▼
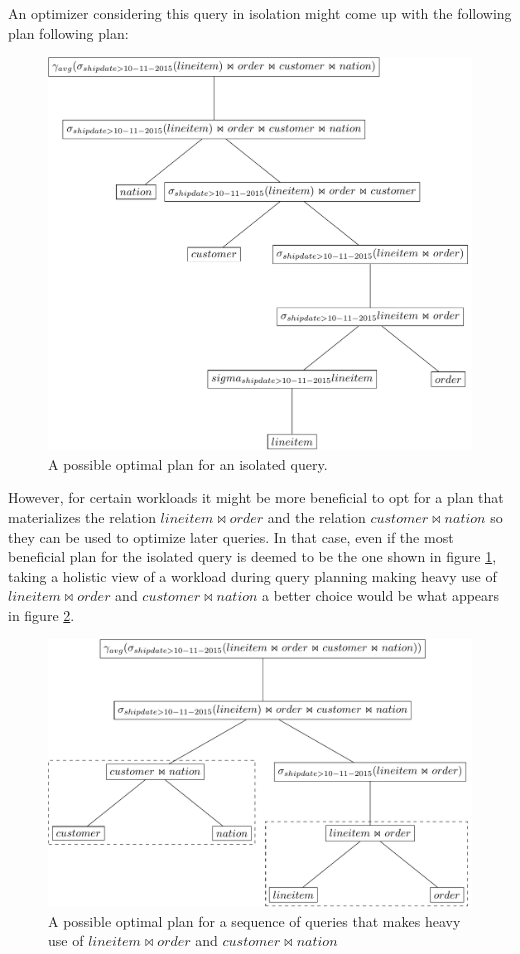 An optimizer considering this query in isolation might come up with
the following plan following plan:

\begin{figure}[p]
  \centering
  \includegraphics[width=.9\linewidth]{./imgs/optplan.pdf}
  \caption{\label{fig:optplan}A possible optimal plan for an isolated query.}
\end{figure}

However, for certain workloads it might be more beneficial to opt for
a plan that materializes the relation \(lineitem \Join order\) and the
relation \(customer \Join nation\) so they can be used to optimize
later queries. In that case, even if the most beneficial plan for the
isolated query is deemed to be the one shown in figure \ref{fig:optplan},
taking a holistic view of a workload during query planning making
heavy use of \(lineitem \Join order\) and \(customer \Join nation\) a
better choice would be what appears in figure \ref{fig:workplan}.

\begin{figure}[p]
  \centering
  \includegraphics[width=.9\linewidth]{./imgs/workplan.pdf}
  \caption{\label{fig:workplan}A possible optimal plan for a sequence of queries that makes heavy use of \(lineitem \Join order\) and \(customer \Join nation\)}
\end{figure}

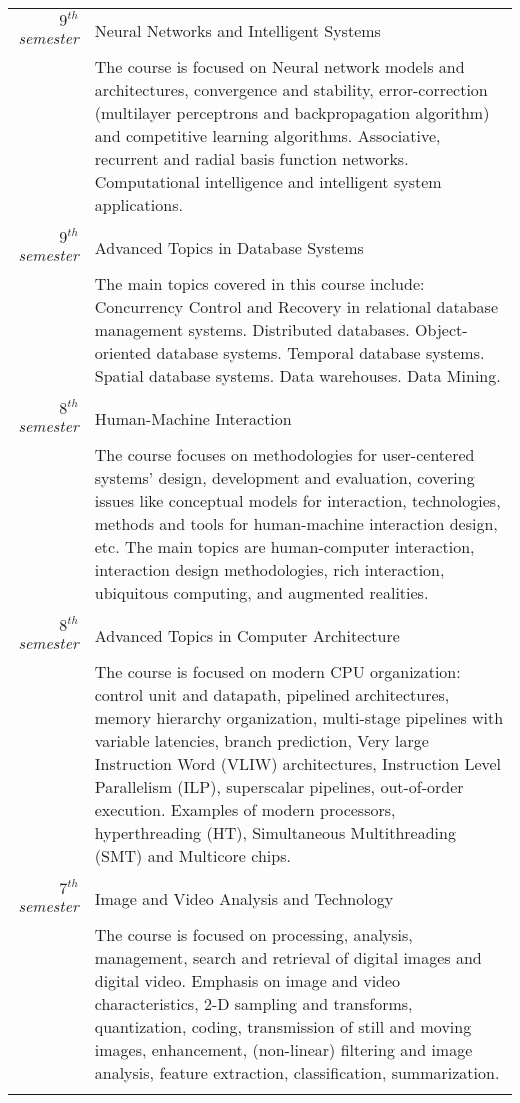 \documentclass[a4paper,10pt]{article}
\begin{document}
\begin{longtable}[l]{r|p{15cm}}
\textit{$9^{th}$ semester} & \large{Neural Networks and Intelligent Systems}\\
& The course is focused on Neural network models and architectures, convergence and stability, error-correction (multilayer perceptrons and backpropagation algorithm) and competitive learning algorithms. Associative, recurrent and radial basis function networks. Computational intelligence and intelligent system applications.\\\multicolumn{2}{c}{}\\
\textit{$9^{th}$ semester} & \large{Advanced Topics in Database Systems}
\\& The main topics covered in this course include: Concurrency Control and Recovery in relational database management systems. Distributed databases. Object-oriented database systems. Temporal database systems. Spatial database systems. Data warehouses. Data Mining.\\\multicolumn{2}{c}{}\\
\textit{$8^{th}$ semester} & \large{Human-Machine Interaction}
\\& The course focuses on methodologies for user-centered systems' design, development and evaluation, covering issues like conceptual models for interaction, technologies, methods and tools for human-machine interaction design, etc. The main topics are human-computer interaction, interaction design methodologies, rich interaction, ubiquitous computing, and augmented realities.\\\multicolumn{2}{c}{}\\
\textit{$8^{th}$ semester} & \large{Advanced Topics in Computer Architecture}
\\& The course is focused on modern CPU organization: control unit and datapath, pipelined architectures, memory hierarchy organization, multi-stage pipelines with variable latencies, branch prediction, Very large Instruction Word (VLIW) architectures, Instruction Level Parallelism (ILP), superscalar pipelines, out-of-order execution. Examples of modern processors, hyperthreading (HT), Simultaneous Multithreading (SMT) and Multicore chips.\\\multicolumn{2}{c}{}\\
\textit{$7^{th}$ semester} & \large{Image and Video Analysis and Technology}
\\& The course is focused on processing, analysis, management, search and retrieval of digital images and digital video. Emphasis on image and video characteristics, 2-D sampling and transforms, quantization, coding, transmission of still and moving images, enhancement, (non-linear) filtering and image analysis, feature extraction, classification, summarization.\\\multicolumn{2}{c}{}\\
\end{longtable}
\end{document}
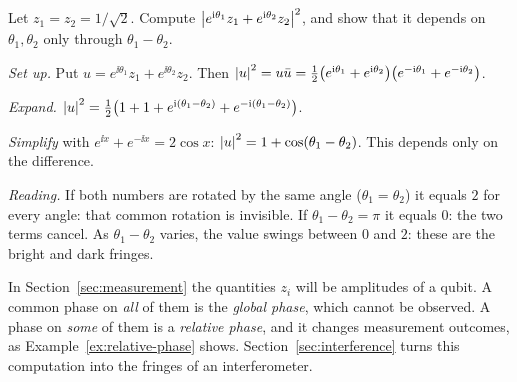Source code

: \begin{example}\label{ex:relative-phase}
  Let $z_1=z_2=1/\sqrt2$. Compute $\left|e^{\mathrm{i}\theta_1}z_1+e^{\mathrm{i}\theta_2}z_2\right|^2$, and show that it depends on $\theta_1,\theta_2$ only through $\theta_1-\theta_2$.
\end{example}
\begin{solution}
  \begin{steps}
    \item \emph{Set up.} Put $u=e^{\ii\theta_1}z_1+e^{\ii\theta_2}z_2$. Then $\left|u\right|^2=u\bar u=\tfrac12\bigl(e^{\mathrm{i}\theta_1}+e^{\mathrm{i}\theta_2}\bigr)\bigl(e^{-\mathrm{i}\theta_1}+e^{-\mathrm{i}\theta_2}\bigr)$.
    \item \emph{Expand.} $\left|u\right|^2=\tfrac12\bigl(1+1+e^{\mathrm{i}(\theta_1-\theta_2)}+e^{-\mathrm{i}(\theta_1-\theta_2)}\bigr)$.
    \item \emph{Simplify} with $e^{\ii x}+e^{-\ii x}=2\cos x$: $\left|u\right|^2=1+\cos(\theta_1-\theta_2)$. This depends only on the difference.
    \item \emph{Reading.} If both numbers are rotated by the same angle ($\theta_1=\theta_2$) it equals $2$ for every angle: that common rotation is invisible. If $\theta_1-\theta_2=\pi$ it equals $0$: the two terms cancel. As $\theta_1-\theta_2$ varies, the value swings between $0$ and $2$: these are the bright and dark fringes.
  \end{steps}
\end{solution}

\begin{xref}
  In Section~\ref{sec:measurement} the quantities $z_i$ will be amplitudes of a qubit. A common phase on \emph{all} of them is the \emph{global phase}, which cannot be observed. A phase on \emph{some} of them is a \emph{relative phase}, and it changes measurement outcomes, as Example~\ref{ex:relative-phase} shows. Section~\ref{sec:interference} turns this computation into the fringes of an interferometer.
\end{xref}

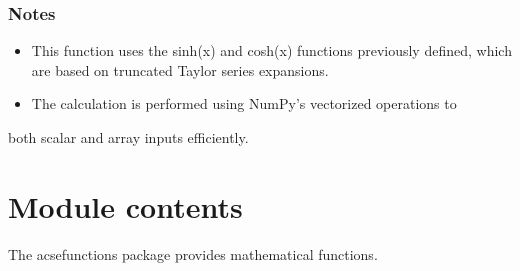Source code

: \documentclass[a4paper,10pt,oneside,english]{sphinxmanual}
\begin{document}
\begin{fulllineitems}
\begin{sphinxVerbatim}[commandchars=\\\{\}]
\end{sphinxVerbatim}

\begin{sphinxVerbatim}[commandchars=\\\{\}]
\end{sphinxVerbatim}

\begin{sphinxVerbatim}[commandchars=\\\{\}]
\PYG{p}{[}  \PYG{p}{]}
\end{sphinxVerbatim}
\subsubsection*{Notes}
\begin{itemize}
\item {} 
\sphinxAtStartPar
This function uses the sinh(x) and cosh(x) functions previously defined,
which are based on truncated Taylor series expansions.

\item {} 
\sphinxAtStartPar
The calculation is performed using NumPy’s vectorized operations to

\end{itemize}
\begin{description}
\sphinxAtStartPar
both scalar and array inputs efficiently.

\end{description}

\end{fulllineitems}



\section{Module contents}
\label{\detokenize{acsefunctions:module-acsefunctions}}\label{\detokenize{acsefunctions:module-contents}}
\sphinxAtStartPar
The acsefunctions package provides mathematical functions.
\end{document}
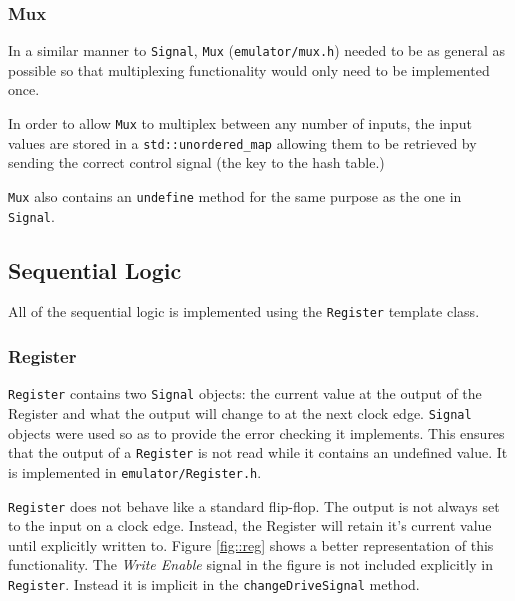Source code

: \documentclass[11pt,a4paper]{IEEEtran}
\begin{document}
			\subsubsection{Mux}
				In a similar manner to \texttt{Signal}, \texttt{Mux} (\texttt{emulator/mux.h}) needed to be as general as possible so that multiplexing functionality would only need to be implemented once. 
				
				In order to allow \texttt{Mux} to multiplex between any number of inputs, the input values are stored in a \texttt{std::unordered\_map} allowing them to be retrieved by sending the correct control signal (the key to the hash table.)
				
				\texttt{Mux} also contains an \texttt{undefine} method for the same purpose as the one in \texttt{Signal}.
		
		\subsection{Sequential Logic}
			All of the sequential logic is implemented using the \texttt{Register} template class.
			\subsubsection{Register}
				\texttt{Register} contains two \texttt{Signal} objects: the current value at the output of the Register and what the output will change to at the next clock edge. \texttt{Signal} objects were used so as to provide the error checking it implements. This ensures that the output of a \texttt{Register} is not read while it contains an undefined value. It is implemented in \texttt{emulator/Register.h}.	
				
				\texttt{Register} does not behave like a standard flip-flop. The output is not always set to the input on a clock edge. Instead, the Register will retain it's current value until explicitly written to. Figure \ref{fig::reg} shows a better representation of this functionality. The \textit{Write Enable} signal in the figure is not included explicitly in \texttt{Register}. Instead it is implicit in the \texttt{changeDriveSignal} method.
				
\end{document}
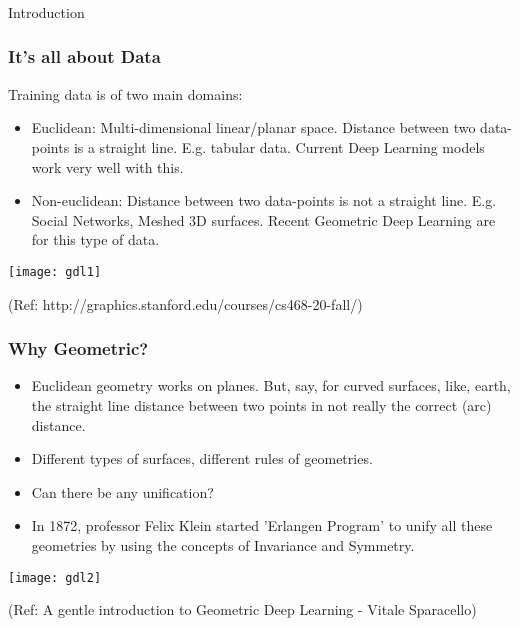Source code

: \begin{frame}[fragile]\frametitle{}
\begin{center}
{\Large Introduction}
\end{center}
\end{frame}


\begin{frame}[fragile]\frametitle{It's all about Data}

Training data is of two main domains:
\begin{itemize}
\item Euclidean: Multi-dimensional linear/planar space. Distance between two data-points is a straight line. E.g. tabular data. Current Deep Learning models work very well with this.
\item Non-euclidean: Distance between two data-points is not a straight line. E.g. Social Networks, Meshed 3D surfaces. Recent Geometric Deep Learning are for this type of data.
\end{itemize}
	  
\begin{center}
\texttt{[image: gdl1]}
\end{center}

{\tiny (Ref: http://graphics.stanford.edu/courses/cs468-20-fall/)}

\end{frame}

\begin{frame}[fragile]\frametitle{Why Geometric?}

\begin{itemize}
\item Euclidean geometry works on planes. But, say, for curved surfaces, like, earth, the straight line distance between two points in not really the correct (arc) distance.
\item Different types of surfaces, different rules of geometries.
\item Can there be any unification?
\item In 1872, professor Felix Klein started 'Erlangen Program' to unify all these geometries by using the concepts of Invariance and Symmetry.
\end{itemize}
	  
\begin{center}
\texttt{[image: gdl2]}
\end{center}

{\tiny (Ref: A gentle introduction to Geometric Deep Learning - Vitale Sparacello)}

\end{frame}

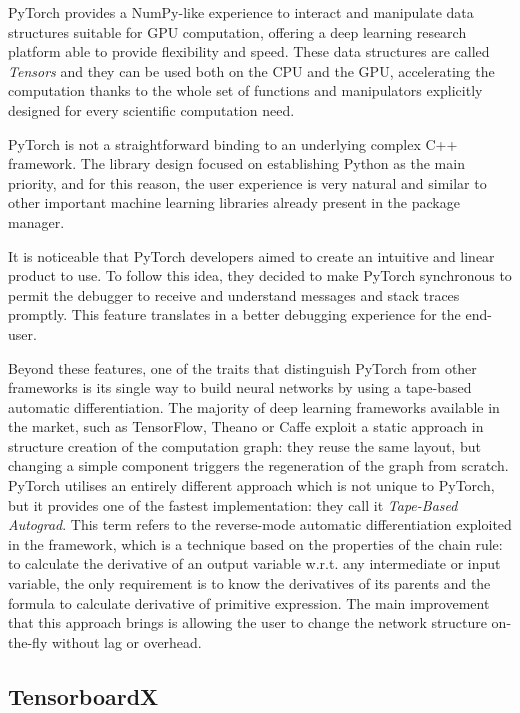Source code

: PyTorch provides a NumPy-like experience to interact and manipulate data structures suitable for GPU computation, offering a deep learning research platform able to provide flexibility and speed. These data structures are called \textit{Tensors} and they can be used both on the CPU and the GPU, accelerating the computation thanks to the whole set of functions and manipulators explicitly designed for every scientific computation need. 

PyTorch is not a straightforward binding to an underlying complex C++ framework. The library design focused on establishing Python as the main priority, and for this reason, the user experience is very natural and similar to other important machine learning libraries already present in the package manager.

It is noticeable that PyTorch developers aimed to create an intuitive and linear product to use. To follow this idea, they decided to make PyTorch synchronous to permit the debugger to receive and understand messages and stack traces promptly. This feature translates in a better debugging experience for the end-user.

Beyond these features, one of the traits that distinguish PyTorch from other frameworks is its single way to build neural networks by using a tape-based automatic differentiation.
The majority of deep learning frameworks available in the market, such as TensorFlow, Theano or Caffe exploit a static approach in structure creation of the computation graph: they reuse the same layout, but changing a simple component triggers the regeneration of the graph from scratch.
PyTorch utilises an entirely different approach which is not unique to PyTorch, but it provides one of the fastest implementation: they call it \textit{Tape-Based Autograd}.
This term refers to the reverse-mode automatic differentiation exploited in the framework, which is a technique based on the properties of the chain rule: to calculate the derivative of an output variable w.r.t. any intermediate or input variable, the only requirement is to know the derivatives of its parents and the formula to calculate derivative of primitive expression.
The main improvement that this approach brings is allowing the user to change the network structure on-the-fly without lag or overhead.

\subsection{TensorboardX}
▲
#### Exercise directions:
Copy out every line of the listing that contains the string "frametitle".

#### Solution for this exercise:
: \begin{frame}[fragile]\frametitle{}
\begin{frame}[fragile]\frametitle{It's all about Data}
\begin{frame}[fragile]\frametitle{Why Geometric?}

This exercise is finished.